Fabrizio Plessi
Fabrizio Plessi (Reggio Emilia, 1940) lives and works between Venice and Palma de Mallorca. He is one of the pioneers of Italian video art and among the first to use the television monitor as an artistic material, transforming water and fire into digital flows (his first video installation dates back to 1974).
He has participated regularly in the Venice Biennale since 1970 and in major international exhibitions such as Documenta in Kassel. His works combine video, architecture, and natural materials (wood, iron, marble), creating a dialogue between technology and humanity. Alongside his use of video, drawing remains a central and constant element of his creative research.
Plessi has exhibited in some of the world’s leading museums — including the Guggenheim in New York and Bilbao, the Ludwig Museum, the MoCA in San Diego, and the Miró Foundation in Barcelona — and has created monumental installations such as Mare Verticale (Venice Biennale, 2005).

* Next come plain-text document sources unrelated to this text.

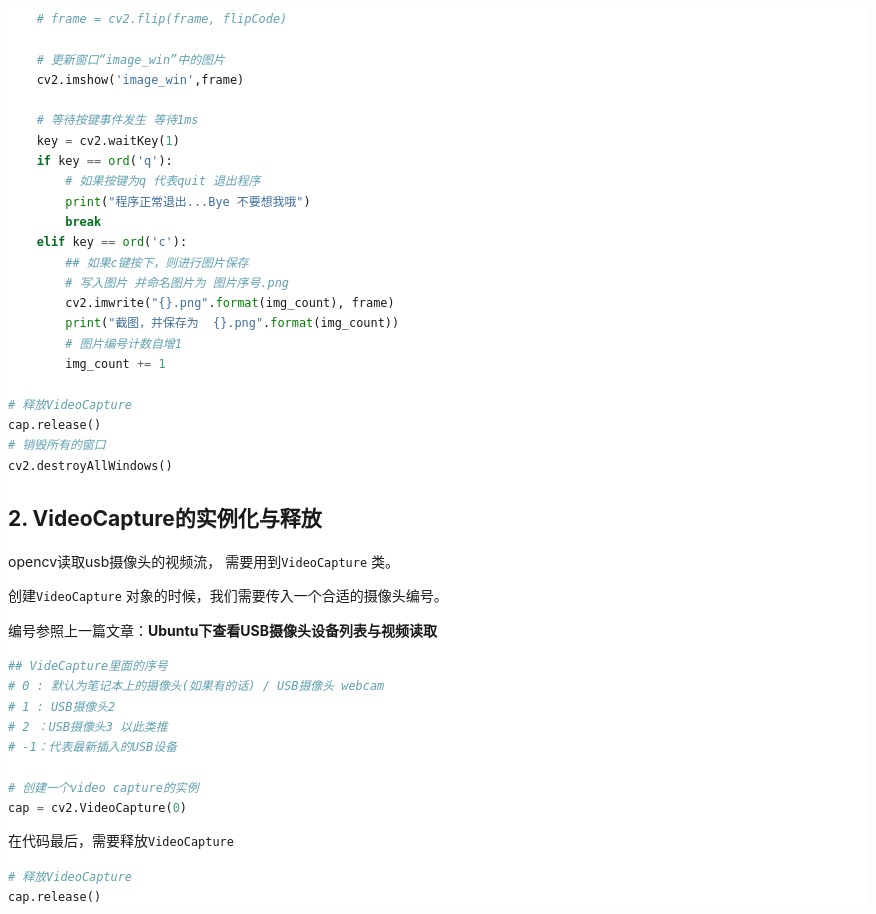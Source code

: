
 ```python
    # frame = cv2.flip(frame, flipCode)
    
    # 更新窗口“image_win”中的图片
    cv2.imshow('image_win',frame)
    
    # 等待按键事件发生 等待1ms
    key = cv2.waitKey(1)
    if key == ord('q'):
        # 如果按键为q 代表quit 退出程序
        print("程序正常退出...Bye 不要想我哦")
        break
    elif key == ord('c'):
        ## 如果c键按下，则进行图片保存
        # 写入图片 并命名图片为 图片序号.png
        cv2.imwrite("{}.png".format(img_count), frame)
        print("截图，并保存为  {}.png".format(img_count))
        # 图片编号计数自增1
        img_count += 1

# 释放VideoCapture
cap.release()
# 销毁所有的窗口
cv2.destroyAllWindows()

```



## 2. VideoCapture的实例化与释放

opencv读取usb摄像头的视频流， 需要用到`VideoCapture` 类。

创建`VideoCapture` 对象的时候，我们需要传入一个合适的摄像头编号。 

编号参照上一篇文章：**Ubuntu下查看USB摄像头设备列表与视频读取**

```python
## VideCapture里面的序号
# 0 : 默认为笔记本上的摄像头(如果有的话) / USB摄像头 webcam
# 1 : USB摄像头2
# 2 ：USB摄像头3 以此类推
# -1：代表最新插入的USB设备 

# 创建一个video capture的实例
cap = cv2.VideoCapture(0)
```



在代码最后，需要释放`VideoCapture`

```python
# 释放VideoCapture
cap.release()
```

He is also known for his site-specific projects in historic locations such as Piazza San Marco, the Valley of the Temples, and Palazzo Te, as well as for his electronic stage designs for works by Philip Glass and Michael Nyman.
Among his more recent projects are FenixDNA (Teatro La Fenice, 2017), The Soul of Stone (Pushkin Museum, 2018), a retrospective at the Palma de Mallorca Museum (2019), and L’Età dell’Oro / The Golden Age (Museo Correr, 2020). At the Brenner Pass, he designed the Plessi Museum (2013), an avant-garde museum conceived as a single, large-scale artwork.
He has served as Professor of Humanization of Technologies and Electronic Set Design at the Kunsthochschule für Medien in Cologne.